-- Records provided follows --

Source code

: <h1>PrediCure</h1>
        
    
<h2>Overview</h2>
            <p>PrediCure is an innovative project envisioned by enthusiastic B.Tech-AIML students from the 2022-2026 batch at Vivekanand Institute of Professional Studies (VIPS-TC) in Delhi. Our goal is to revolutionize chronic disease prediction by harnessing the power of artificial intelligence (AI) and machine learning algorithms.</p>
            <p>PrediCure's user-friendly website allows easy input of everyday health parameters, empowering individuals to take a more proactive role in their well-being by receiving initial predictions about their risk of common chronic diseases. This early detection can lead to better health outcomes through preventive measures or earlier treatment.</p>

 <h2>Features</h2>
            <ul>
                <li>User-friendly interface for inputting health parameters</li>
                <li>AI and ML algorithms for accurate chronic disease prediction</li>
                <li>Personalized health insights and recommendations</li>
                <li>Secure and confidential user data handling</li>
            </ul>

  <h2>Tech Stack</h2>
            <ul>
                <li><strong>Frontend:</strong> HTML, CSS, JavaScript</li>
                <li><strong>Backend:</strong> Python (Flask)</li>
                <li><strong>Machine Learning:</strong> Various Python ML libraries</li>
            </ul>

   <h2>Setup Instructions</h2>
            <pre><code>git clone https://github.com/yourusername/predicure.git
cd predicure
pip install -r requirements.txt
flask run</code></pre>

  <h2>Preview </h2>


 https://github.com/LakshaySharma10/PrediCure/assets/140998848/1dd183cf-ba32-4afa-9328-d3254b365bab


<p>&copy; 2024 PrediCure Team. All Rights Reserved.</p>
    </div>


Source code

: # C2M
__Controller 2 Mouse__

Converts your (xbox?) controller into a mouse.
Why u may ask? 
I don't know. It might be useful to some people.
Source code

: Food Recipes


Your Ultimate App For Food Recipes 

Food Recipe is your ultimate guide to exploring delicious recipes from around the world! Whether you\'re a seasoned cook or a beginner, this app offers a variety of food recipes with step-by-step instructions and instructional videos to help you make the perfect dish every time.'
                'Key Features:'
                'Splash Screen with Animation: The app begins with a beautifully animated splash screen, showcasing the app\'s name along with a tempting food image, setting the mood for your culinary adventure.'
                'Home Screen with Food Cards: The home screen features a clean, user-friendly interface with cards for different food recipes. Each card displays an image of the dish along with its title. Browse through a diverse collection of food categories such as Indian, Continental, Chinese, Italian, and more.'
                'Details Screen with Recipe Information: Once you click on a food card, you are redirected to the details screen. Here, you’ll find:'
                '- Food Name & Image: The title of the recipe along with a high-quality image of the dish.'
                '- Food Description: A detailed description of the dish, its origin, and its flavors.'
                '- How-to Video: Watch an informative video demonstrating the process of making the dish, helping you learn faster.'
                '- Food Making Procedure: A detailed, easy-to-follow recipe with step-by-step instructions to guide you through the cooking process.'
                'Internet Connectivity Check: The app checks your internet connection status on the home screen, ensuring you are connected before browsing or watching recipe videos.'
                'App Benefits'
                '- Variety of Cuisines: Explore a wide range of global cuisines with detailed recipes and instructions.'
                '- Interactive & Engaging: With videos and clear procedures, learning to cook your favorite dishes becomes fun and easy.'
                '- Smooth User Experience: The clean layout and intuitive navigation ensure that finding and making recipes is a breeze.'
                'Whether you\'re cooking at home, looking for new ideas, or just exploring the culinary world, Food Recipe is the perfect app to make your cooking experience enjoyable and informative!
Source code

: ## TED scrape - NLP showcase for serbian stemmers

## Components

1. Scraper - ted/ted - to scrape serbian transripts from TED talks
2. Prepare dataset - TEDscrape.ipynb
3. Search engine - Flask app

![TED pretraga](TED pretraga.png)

-- Records provided concluded --

What the task requires | Whenever a line above has the word "guide" in it, copy that line.

The completed task |
Food Recipe is your ultimate guide to exploring delicious recipes from around the world! Whether you\'re a seasoned cook or a beginner, this app offers a variety of food recipes with step-by-step instructions and instructional videos to help you make the perfect dish every time.'
                '- Food Making Procedure: A detailed, easy-to-follow recipe with step-by-step instructions to guide you through the cooking process.'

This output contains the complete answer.